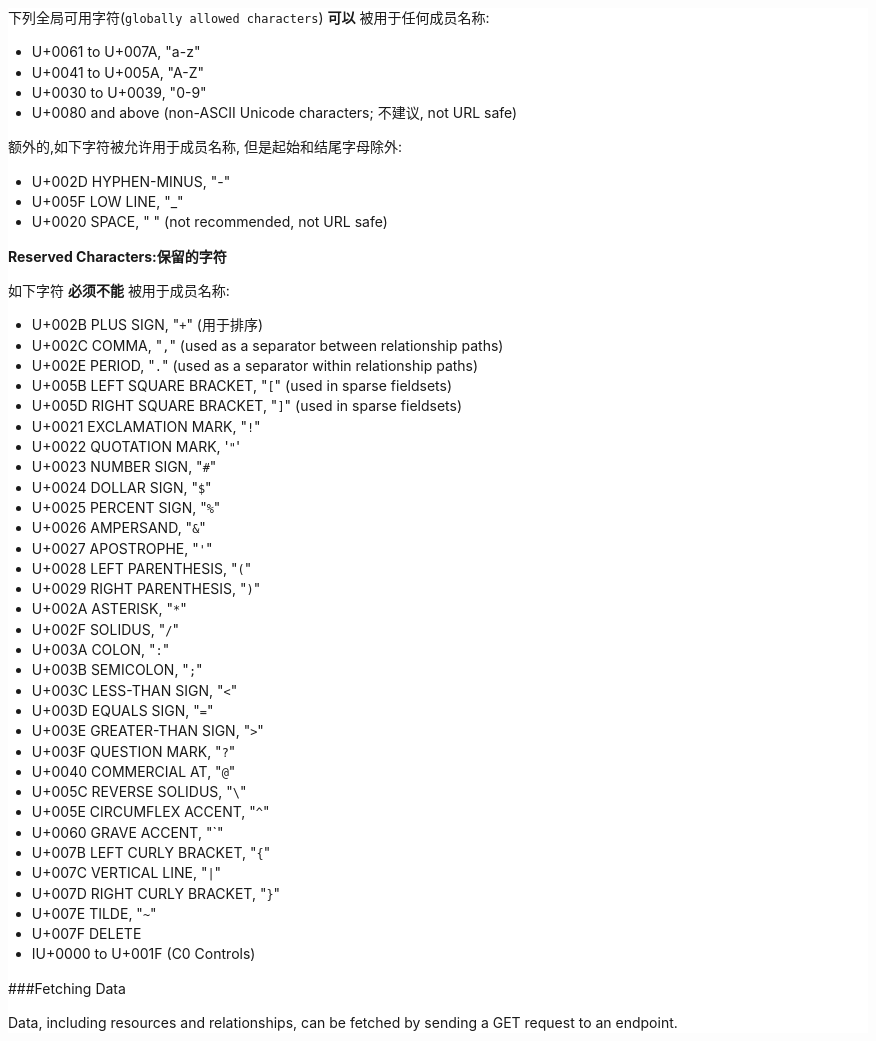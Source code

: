 下列全局可用字符(`globally allowed characters`) **可以** 被用于任何成员名称:

* U+0061 to U+007A, "a-z"
* U+0041 to U+005A, "A-Z"
* U+0030 to U+0039, "0-9"
* U+0080 and above (non-ASCII Unicode characters; 不建议, not URL safe)

额外的,如下字符被允许用于成员名称, 但是起始和结尾字母除外:

* U+002D HYPHEN-MINUS, "-"
* U+005F LOW LINE, "_"
* U+0020 SPACE, " " (not recommended, not URL safe)

**Reserved Characters:保留的字符**

如下字符 **必须不能** 被用于成员名称:

* U+002B PLUS SIGN, "`+`" (用于排序)
* U+002C COMMA, "`,`" (used as a separator between relationship paths)
* U+002E PERIOD, "`.`" (used as a separator within relationship paths)
* U+005B LEFT SQUARE BRACKET, "`[`" (used in sparse fieldsets)
* U+005D RIGHT SQUARE BRACKET, "`]`" (used in sparse fieldsets)
* U+0021 EXCLAMATION MARK, "`!`"
* U+0022 QUOTATION MARK, '`"`'
* U+0023 NUMBER SIGN, "`#`"
* U+0024 DOLLAR SIGN, "`$`"
* U+0025 PERCENT SIGN, "`%`"
* U+0026 AMPERSAND, "`&`"
* U+0027 APOSTROPHE, "`'`"
* U+0028 LEFT PARENTHESIS, "`(`"
* U+0029 RIGHT PARENTHESIS, "`)`"
* U+002A ASTERISK, "`*`"
* U+002F SOLIDUS, "`/`"
* U+003A COLON, "`:`"
* U+003B SEMICOLON, "`;`"
* U+003C LESS-THAN SIGN, "`<`"
* U+003D EQUALS SIGN, "`=`"
* U+003E GREATER-THAN SIGN, "`>`"
* U+003F QUESTION MARK, "`?`"
* U+0040 COMMERCIAL AT, "`@`"
* U+005C REVERSE SOLIDUS, "`\`"
* U+005E CIRCUMFLEX ACCENT, "`^`"
* U+0060 GRAVE ACCENT, "`"
* U+007B LEFT CURLY BRACKET, "`{`"
* U+007C VERTICAL LINE, "`|`"
* U+007D RIGHT CURLY BRACKET, "`}`"
* U+007E TILDE, "`~`"
* U+007F DELETE
* IU+0000 to U+001F (C0 Controls)

###Fetching Data

Data, including resources and relationships, can be fetched by sending a GET request to an endpoint.
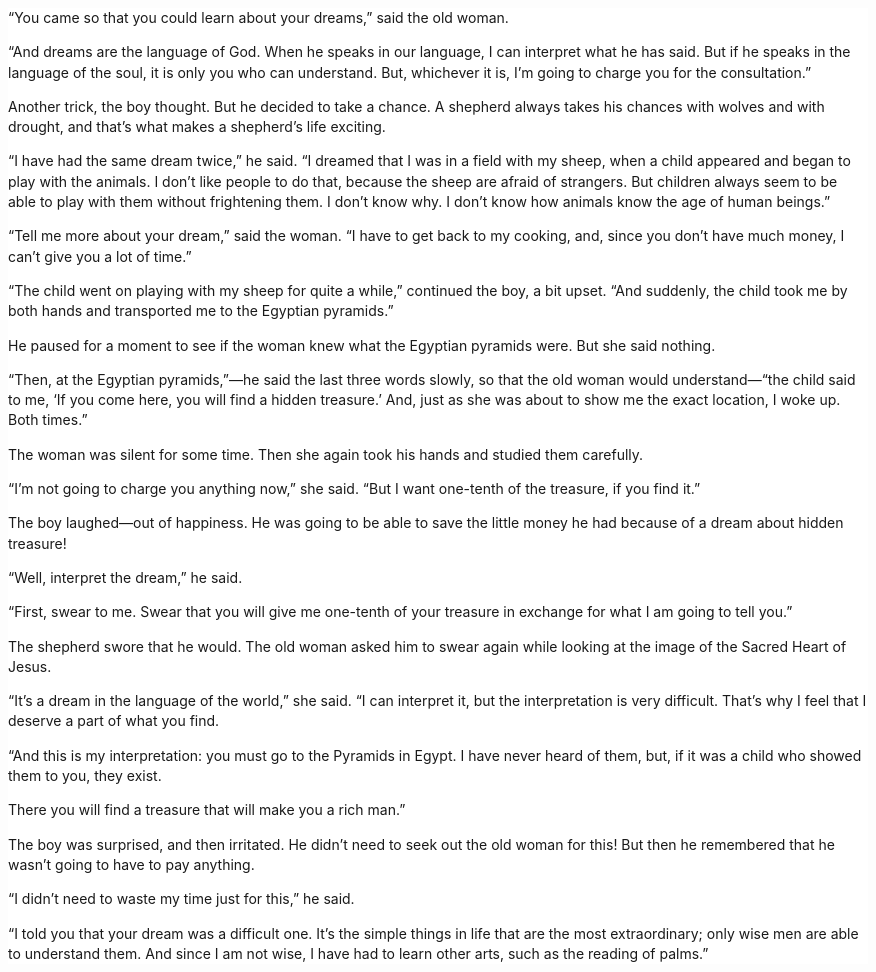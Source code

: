 “You came so that you could learn about your dreams,” said the old woman.

“And dreams are the language of God. When he speaks in our language, I can interpret what he has said. But if he speaks in the language of the soul, it is only you who can understand. But, whichever it is, I’m going to charge you for the consultation.”

Another trick, the boy thought. But he decided to take a chance. A shepherd always takes his chances with wolves and with drought, and that’s what makes a shepherd’s life exciting.

“I have had the same dream twice,” he said. “I dreamed that I was in a field with my sheep, when a child appeared and began to play with the animals. I don’t like people to do that, because the sheep are afraid of strangers. But children always seem to be able to play with them without frightening them. I don’t know why. I don’t know how animals know the age of human beings.”

“Tell me more about your dream,” said the woman. “I have to get back to my cooking, and, since you don’t have much money, I can’t give you a lot of time.”

“The child went on playing with my sheep for quite a while,” continued the boy, a bit upset. “And suddenly, the child took me by both hands and transported me to the Egyptian pyramids.”

He paused for a moment to see if the woman knew what the Egyptian pyramids were. But she said nothing.

“Then, at the Egyptian pyramids,”—he said the last three words slowly, so that the old woman would understand—“the child said to me, ‘If you come here, you will find a hidden treasure.’ And, just as she was about to show me the exact location, I woke up. Both times.”

The woman was silent for some time. Then she again took his hands and studied them carefully.

“I’m not going to charge you anything now,” she said. “But I want one-tenth of the treasure, if you find it.”

The boy laughed—out of happiness. He was going to be able to save the little money he had because of a dream about hidden treasure!

“Well, interpret the dream,” he said.

“First, swear to me. Swear that you will give me one-tenth of your treasure in exchange for what I am going to tell you.”

The shepherd swore that he would. The old woman asked him to swear again while looking at the image of the Sacred Heart of Jesus.

“It’s a dream in the language of the world,” she said. “I can interpret it, but the interpretation is very difficult. That’s why I feel that I deserve a part of what you find.

“And this is my interpretation: you must go to the Pyramids in Egypt. I have never heard of them, but, if it was a child who showed them to you, they exist.

There you will find a treasure that will make you a rich man.”

The boy was surprised, and then irritated. He didn’t need to seek out the old woman for this! But then he remembered that he wasn’t going to have to pay anything.

“I didn’t need to waste my time just for this,” he said.

“I told you that your dream was a difficult one. It’s the simple things in life that are the most extraordinary; only wise men are able to understand them. And since I am not wise, I have had to learn other arts, such as the reading of palms.”
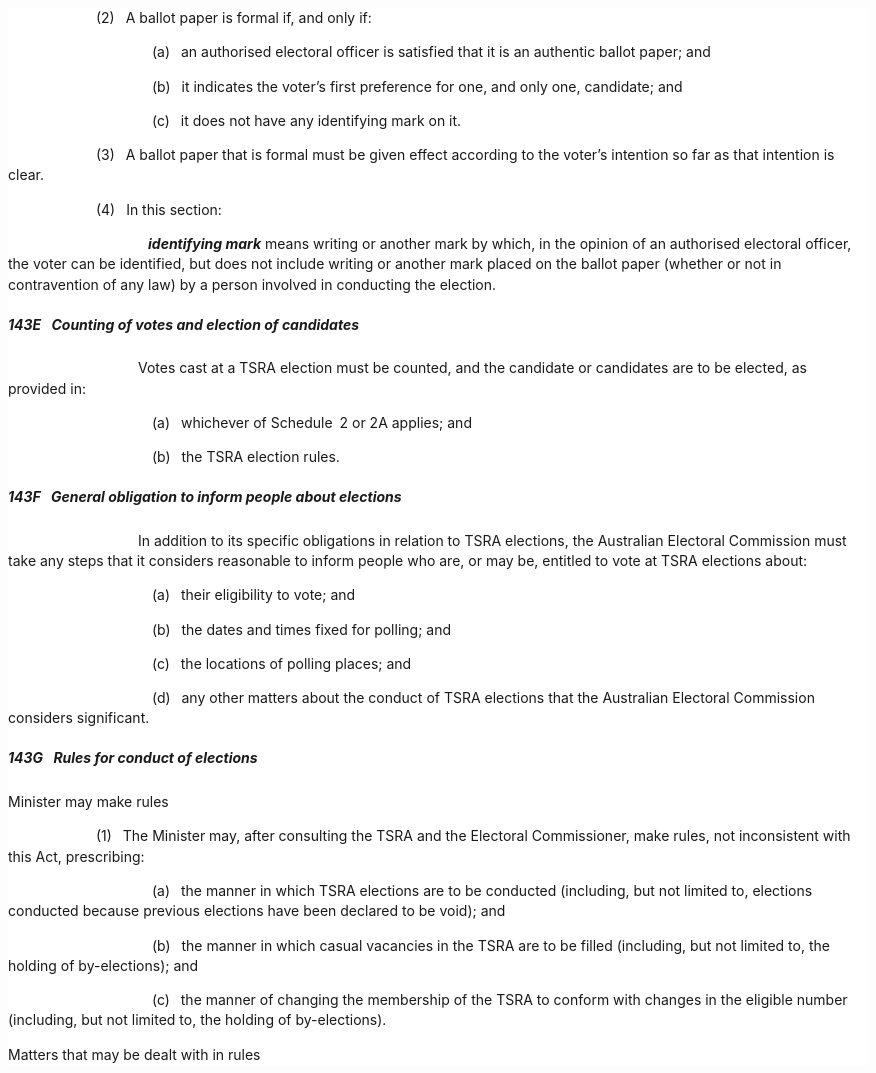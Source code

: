              (2)  A ballot paper is formal if, and only if:

                     (a)  an authorised electoral officer is satisfied that it is an authentic ballot paper; and

                     (b)  it indicates the voter’s first preference for one, and only one, candidate; and

                     (c)  it does not have any identifying mark on it.

             (3)  A ballot paper that is formal must be given effect according to the voter’s intention so far as that intention is clear.

             (4)  In this section:

                    <a name="identifying-mark"></a>**_identifying mark_** means writing or another mark by which, in the opinion of an authorised electoral officer, the voter can be identified, but does not include writing or another mark placed on the ballot paper (whether or not in contravention of any law) by a person involved in conducting the election.

##### <a id="143E"></a>143E  Counting of votes and election of candidates

                   Votes cast at a TSRA election must be counted, and the candidate or candidates are to be elected, as provided in:

                     (a)  whichever of Schedule 2 or 2A applies; and

                     (b)  the TSRA election rules.

##### <a id="143F"></a>143F  General obligation to inform people about elections

                   In addition to its specific obligations in relation to TSRA elections, the Australian Electoral Commission must take any steps that it considers reasonable to inform people who are, or may be, entitled to vote at TSRA elections about:

                     (a)  their eligibility to vote; and

                     (b)  the dates and times fixed for polling; and

                     (c)  the locations of polling places; and

                     (d)  any other matters about the conduct of TSRA elections that the Australian Electoral Commission considers significant.

##### <a id="143G"></a>143G  Rules for conduct of elections

Minister may make rules

             (1)  The Minister may, after consulting the TSRA and the Electoral Commissioner, make rules, not inconsistent with this Act, prescribing:

                     (a)  the manner in which TSRA elections are to be conducted (including, but not limited to, elections conducted because previous elections have been declared to be void); and

                     (b)  the manner in which casual vacancies in the TSRA are to be filled (including, but not limited to, the holding of by-elections); and

                     (c)  the manner of changing the membership of the TSRA to conform with changes in the eligible number (including, but not limited to, the holding of by-elections).

Matters that may be dealt with in rules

::::

_Task item:_ Copy out each line of the data above, exactly, if it lies between the line holding "(c)  the locations" and the line holding "(d)  any other", inclusive; copy no other line.

_Exercise response:_
                     (c)  the locations of polling places; and

                     (d)  any other matters about the conduct of TSRA elections that the Australian Electoral Commission considers significant.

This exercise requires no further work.